I see a lot of young people approaching mentoring the wrong way.
They ask a leader they admire to mentor them, forcing the person into an awkward position in which she feels bad for saying “no” or obligated to say “yes.” But this is not how mentoring works.
Common misconceptions of mentoring
I have a passion to see that change. There is a lot of misunderstanding about how mentoring works, including how to begin a relationship with a mentor. Here are some of them:
- Mentoring is about me.
- I need to wait for a mentor to find me.
- Being mentored is more passive than active.
- I need to ask someone to mentor me up-front.
Face it: Everything you know about mentoring may be wrong. It’s time to start seeking out a mentor the right way.
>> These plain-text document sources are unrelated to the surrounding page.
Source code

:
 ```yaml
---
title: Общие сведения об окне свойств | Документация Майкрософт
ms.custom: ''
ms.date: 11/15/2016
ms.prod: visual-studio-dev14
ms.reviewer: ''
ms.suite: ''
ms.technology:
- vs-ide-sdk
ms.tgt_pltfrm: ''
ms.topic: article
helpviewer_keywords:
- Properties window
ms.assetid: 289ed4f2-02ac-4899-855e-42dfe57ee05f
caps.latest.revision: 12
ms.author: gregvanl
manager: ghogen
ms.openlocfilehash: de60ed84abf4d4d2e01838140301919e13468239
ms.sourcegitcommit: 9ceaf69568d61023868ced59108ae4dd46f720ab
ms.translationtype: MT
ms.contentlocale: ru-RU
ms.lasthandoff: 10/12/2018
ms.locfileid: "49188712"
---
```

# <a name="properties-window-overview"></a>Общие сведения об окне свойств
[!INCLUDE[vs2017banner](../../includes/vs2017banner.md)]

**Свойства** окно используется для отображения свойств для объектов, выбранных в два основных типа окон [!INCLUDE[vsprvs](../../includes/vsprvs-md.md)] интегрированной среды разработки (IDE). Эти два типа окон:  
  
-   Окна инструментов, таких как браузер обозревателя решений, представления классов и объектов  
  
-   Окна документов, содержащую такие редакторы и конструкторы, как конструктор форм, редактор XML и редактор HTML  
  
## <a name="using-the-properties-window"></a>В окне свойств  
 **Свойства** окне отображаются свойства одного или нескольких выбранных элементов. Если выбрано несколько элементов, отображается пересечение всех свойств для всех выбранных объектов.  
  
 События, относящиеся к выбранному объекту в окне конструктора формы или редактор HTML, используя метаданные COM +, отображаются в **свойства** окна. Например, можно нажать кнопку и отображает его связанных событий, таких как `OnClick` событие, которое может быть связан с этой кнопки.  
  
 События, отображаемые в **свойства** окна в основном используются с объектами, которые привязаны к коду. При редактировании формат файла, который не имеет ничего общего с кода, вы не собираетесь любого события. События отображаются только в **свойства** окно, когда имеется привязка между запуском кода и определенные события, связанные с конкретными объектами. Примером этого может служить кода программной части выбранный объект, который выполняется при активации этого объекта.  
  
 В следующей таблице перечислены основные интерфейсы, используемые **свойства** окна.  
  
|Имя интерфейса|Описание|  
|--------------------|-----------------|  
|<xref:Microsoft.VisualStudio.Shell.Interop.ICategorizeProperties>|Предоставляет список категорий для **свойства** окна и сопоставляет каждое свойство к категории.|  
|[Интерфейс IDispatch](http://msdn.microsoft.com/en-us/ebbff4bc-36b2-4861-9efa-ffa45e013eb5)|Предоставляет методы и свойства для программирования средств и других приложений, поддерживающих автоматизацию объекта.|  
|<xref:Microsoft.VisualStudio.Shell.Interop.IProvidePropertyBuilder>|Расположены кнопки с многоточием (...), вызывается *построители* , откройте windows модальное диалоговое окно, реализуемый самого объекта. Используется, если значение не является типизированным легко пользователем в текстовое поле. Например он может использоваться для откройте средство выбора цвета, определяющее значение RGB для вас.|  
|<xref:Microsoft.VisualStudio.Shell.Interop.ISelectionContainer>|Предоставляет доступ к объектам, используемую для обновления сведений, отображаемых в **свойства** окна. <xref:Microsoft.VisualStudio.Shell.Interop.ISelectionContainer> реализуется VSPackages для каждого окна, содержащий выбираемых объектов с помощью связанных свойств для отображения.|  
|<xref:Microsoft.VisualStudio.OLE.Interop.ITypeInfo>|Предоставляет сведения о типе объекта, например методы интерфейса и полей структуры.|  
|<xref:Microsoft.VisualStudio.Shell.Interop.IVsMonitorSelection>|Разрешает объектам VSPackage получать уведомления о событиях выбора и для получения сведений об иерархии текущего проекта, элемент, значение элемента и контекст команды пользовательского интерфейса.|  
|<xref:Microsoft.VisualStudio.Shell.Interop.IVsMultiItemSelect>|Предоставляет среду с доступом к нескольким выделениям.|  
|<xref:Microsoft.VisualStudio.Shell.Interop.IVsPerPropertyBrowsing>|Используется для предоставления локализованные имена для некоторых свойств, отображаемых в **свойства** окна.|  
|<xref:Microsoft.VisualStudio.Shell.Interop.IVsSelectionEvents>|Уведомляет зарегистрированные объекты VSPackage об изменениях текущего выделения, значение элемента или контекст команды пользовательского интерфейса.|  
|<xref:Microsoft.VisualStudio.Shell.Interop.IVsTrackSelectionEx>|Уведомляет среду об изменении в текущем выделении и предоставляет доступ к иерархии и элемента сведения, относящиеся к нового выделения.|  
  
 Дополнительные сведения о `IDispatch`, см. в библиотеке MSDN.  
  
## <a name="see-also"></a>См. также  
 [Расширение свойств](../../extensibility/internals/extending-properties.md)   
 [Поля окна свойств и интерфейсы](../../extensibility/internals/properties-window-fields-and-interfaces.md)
In finding a mentor, there are 10 important steps I’ve found that usually works:
1. Find someone you want to be like
Don’t just find someone who has a job you want or a platform that you covet.
Find someone that is like you, someone with a similar set of strengths and skills you want to emulate. Otherwise, you’ll just end up frustrated.
Spend some time finding the right person. In fact, have several candidates before committing to a single mentor.
2. Study the person
Follow his blog. Get to know people who know him.
If you don’t know the person well, see if he is really like his public persona projects.
Make sure you understand his strengths and weaknesses. Set your expectations realistically.
3. Make the “ask”
Don’t ask for the person to “be your mentor” right off the bat. That’s a big ask. Far too big for the first meeting.
Rather, ask for an initial meeting — something informal, over coffee maybe. Keep it less than an hour.
Come with questions that you’re prepared to ask, but let the conversation flow relationally. (Note: the formality really depends on the potential mentor’s communication style — something you should be aware of before the initial meeting.)
When in doubt about when to make the ask, just go for it. (That’s what I do, and it usually works.)
4. Evaluate the fruit
After meeting, do you want to spend more time with this person?
Did she begin the meeting by encouraging you or telling you what to do? Did she ask questions, or wait to provide answers?
Did you leave the meeting feeling better about yourself? Was a connection made? If not, feel free to let the relationship go and seek out someone else, instead. You don’t have time to waste on a self-centered tyrant.
If it went well, then immediately put together a follow-up plan.
5. Follow up after the meeting
This is not like dating. It’s okay to appear overly ambitious. You want this person to know that you’re serious.
It’s appropriate to follow up immediately, thanking your prospective mentor for her time.
A good way to do this is via email or other forms of passive communication so that you don’t appear overbearing or waste the person’s time.